(Data entries)
::::::
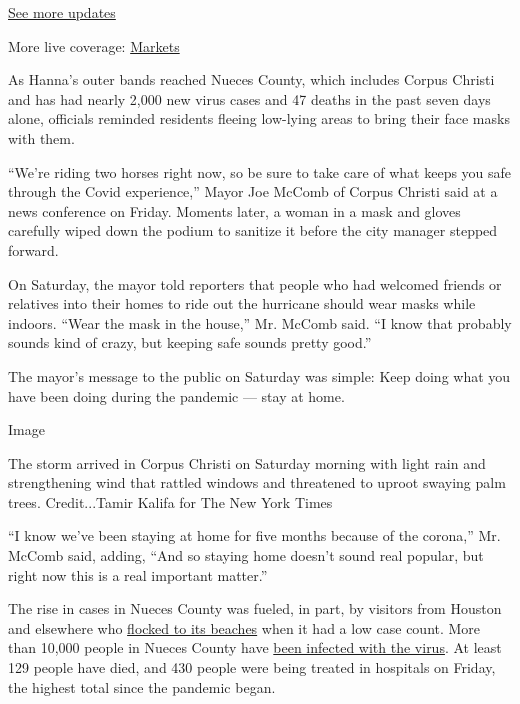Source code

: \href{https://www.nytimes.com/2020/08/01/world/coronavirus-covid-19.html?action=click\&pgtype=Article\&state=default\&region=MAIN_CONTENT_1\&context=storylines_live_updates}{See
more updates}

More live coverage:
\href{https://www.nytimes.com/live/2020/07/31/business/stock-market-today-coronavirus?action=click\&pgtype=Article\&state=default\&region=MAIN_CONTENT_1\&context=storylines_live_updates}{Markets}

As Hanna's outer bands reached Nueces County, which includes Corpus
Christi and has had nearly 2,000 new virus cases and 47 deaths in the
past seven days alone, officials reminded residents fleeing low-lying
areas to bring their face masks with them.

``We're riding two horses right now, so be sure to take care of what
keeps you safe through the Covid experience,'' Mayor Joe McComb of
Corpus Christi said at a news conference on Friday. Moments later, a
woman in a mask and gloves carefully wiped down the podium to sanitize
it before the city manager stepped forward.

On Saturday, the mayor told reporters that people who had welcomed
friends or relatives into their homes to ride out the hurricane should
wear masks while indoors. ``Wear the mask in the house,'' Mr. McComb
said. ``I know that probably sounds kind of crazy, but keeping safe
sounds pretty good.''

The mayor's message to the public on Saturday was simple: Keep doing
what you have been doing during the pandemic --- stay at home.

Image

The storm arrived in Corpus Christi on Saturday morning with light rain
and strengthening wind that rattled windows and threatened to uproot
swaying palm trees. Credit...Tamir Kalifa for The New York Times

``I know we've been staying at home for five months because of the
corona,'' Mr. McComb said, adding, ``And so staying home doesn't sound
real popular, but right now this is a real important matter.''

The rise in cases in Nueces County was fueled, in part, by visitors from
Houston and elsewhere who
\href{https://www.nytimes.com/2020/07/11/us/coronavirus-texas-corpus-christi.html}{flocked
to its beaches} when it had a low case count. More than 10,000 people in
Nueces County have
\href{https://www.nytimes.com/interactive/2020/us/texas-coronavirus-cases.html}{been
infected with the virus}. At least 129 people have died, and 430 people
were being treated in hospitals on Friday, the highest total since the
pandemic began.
::::::
_What the task asks_.
Every line from the top of the entries through the line that holds "Christi and has" is to be quoted exactly, please, and nothing else; omit the pictures.

_Answer to the exercise_.
Source code

: \href{https://www.nytimes.com/2020/08/01/world/coronavirus-covid-19.html?action=click\&pgtype=Article\&state=default\&region=MAIN_CONTENT_1\&context=storylines_live_updates}{See
more updates}

More live coverage:
\href{https://www.nytimes.com/live/2020/07/31/business/stock-market-today-coronavirus?action=click\&pgtype=Article\&state=default\&region=MAIN_CONTENT_1\&context=storylines_live_updates}{Markets}

As Hanna's outer bands reached Nueces County, which includes Corpus
Christi and has had nearly 2,000 new virus cases and 47 deaths in the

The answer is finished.